Tarso Marques chega por volta das 11h à agência de carros importados Deutsch Sports Car, no Jardim América, zona oeste de São Paulo. Percorre um tapete vermelho que corta o chão da loja e passa ao lado de uma série de Porsches em direção ao amigo Nicola e à reportagem do Estadão, que o aguarda para um bate-papo. Vai falar do que mais gosta de fazer na vida, pilotar carros de competição. E também de como quase perdeu a vida para a covid.
Tarso cumprimenta a todos e se coloca à disposição. Tem um ar jovial no rosto que transmite paz. Parece feliz e aliviado. Em março do ano passado, esse curitibano não fazia ideia de que sairia vivo do hospital ao enfrentar um dos maiores dramas pessoais de seus 46 anos de vida. "Cheguei até a preparar o meu testamento", revela.
Um ano depois, recuperado da covid-19 que comprometeu 85% dos seus pulmões e sem sequelas, orgulha-se de mais uma de suas conquistas na carreira. Ex-piloto da Fórmula 1, Tarso vai se juntar a Christian Fittipaldi e Nelsinho Piquet como um dos poucos brasileiros que correram pela Nascar Cup Series, prestigiada categoria americana do automobilismo. A estreia será no dia 3 de julho, no Kwik Trip 250 Road America, Elkhart Lake, no Estado de Wisconsin. Depois disso, Tarso Marques ainda vai pilotar em mais sete etapas do campeonato.
Com contrato de três anos com a equipe Stange Racing, ele sabe que o ponto principal nesta temporada é aperfeiçoar o carro número 79, que está sendo montado do zero, para tentar algo mais promissor nas próximas temporadas.
"O ideal é primeiro tentar se classificar para as corridas. Depois, terminá-las e, por fim, tentar ir melhorando no grid", disse o piloto. "Estou muito ansioso porque já tem alguns anos que não corro."
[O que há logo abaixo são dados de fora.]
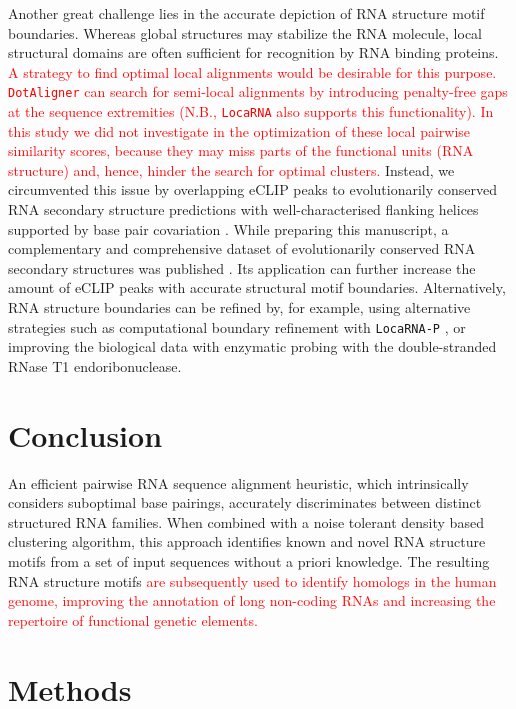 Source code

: \documentclass{bmcart}
\newcommand\dotaligner{\texttt{DotAligner}}
\newcommand\locarna{\texttt{LocaRNA}}
\begin{document}
Another great challenge lies in the accurate depiction of RNA structure motif boundaries. 
Whereas global structures may stabilize the RNA molecule, local
structural domains are often sufficient for recognition by RNA binding
proteins. \textcolor{red}{ A strategy to find optimal local alignments would be
desirable for this purpose. \dotaligner{} can search for semi-local alignments by introducing
penalty-free gaps at the sequence extremities (N.B., \locarna{} also supports
this functionality). In this study we did not investigate in the optimization
of these local pairwise similarity scores, because they may miss parts of the
functional units (RNA structure) and, hence, hinder the search for optimal
clusters.} Instead, we circumvented this issue by overlapping eCLIP peaks to
evolutionarily conserved RNA secondary structure predictions with
well-characterised flanking helices supported by base pair covariation
\cite{smith2013widespread}.  While preparing this manuscript, a complementary
and comprehensive dataset of evolutionarily conserved RNA secondary structures
was published \cite{seemann2017identification}. Its application can further
increase the amount of eCLIP peaks with accurate structural motif boundaries.
Alternatively, RNA structure boundaries can be refined by, for example, using
alternative strategies such as computational boundary refinement with 
\texttt{LocaRNA-P} \cite{will2012locarna}, or improving the biological data
with enzymatic probing with the double-stranded RNase T1 endoribonuclease. \\


\section*{Conclusion}
An efficient pairwise RNA sequence alignment heuristic, which intrinsically considers
suboptimal base pairings, accurately discriminates between distinct structured RNA families.
When combined with a noise tolerant density based clustering algorithm, this 
approach identifies known and novel RNA structure motifs from a set of input sequences 
without a priori knowledge. The resulting RNA structure motifs \textcolor{red}{are subsequently 
used to identify homologs in the human genome, improving the annotation of 
long non-coding RNAs and increasing the repertoire of functional genetic elements. }

\section*{Methods} 
\end{document}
A última competição oficial da qual participou foi a Endurance Brasil, em 2019, antes de pegar covid. Nem por isso, ele se vê desmotivado. "Estarei em uma situação difícil, a equipe é nova. Eu sei que vou pegar uma pedreira, sou bem pé no chão, mas estou ansioso. A hora que o carro começar a ser montado, quando tirarem a primeira peça da caixa, quero estar lá ao lado para acompanhar o processo", acrescentou.
Poder participar mais uma vez de um campeonato no automobilismo é uma vitória pessoal de Marques. Em março de 2021, ele contraiu a covid e encarou a batalha pela vida como a mais importante de sua história.
"Nos primeiros seis dias, eu cheguei a fazer exames e não foi constatado nada", explicou. "Achava que, se pegasse covid, não sentiria nada por ser atleta e por estar bem preparado fisicamente. Estava me cuidando, tinha muita preocupação com meus pais e não queria ter me infectado por causa da quarentena."
Mas no 12º dia da doença, a quarentena foi um dos seus menores problemas. Ele teve uma piora súbita e foi parar no hospital. Tarso relata ter recebido várias ligações da mãe. O pedido da matriarca era um sexto sentido para algo grave que estava por vir.
"Neste dia, minha mãe me ligou mais de dez vezes, eu cheguei a ameaçar bloqueá-la no celular. Como não a atendi, ela ligou para a minha mulher pedindo para que fosse ao médico. Eu participei de um compromisso na internet, uma live, e depois passei a monitorar minha temperatura que começou a subir. Quando chegou a 39ºC resolvi ir para o pronto socorro", relatou o piloto.
Ao chegar ao centro médico, o piloto realizou exames mais específicos e uma tomografia constatou que seus pulmões estavam 70% comprometidos. Sem acreditar no diagnóstico, Tarso Marques pediu que fossem realizados novos testes.
Durante aquela madrugada, ele conta ter começado a sentir os primeiros sintomas da doença e viu o seu quadro se agravar. Em nova tomografia, realizada por outra equipe médica já na parte da manhã do dia seguinte, foi constatado que a doença já havia avançado e que agora os seus pulmões já estavam com 85% de comprometimento.
"Na época não havia vagas e improvisaram uma UTI no quarto mesmo", recorda. No período, chegou a sofrer uma parada cardíaca. Ao todo, foram 11 dias de internação na UTI adaptada. Após uma pequena melhora, mas ainda sem estar 100% recuperado, Marques resolveu seguir o tratamento em casa para liberar a vaga no hospital.
O processo para recuperar a forma física foi lento. Por causa dos vários remédios que teve de tomar no período, afirma ter engordado 20 kg. Quatro meses depois, em julho daquele ano, começava a ter seus primeiros avanços em relação à recuperação. "Hoje, já me sinto 100%. Não tenho sequelas", festeja.